■ WHAT THIS TASK INVOLVES ■
Across the entries, count the lines that include "botToken" and report only that number.

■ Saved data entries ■
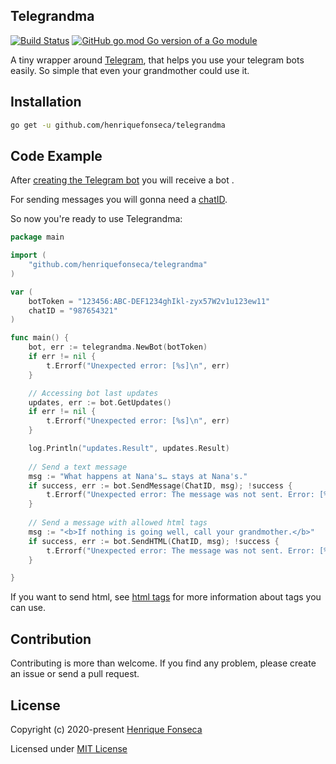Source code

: ## Telegrandma

[![Build Status](https://github.com/henriquefonseca/telegrandma/workflows/Go/badge.svg)](https://github.com/henriquefonseca/telegrandma/actions)
[![GitHub go.mod Go version of a Go module](https://img.shields.io/github/go-mod/go-version/gomods/athens.svg)](go.mod)


A tiny wrapper around [Telegram](https://core.telegram.org/bots/api), that helps you use your telegram bots easily. So simple that even your grandmother could use it.

## Installation

```bash
go get -u github.com/henriquefonseca/telegrandma
```

## Code Example

After [creating the Telegram bot](https://core.telegram.org/bots#3-how-do-i-create-a-bot) you will receive a bot [<token>](https://core.telegram.org/bots/api#authorizing-your-bot).

For sending messages you will gonna need a [chatID](https://core.telegram.org/bots/api#chat).

So now you're ready to use Telegrandma:

```go
package main

import (
    "github.com/henriquefonseca/telegrandma"
)

var (
    botToken = "123456:ABC-DEF1234ghIkl-zyx57W2v1u123ew11"
    chatID = "987654321"
)

func main() {
    bot, err := telegrandma.NewBot(botToken)
    if err != nil {
	    t.Errorf("Unexpected error: [%s]\n", err)
    }

    // Accessing bot last updates
    updates, err := bot.GetUpdates()
	if err != nil {
		t.Errorf("Unexpected error: [%s]\n", err)
	}

    log.Println("updates.Result", updates.Result)
    
    // Send a text message
    msg := "What happens at Nana's… stays at Nana's."
	if success, err := bot.SendMessage(ChatID, msg); !success {
		t.Errorf("Unexpected error: The message was not sent. Error: [%s]", err)
    }
    
    // Send a message with allowed html tags
    msg := "<b>If nothing is going well, call your grandmother.</b>"
	if success, err := bot.SendHTML(ChatID, msg); !success {
		t.Errorf("Unexpected error: The message was not sent. Error: [%s]", err)
	}

}
```

If you want to send html, see [html tags](https://core.telegram.org/bots/api#html-style) for more information about tags you can use.

## Contribution
Contributing is more than welcome. If you find any problem, please create an issue or send a pull request.


## License
Copyright (c) 2020-present [Henrique Fonseca](https://github.com/henriquefonseca)

Licensed under [MIT License](LICENSE)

■ EXERCISE OUTPUT ■
2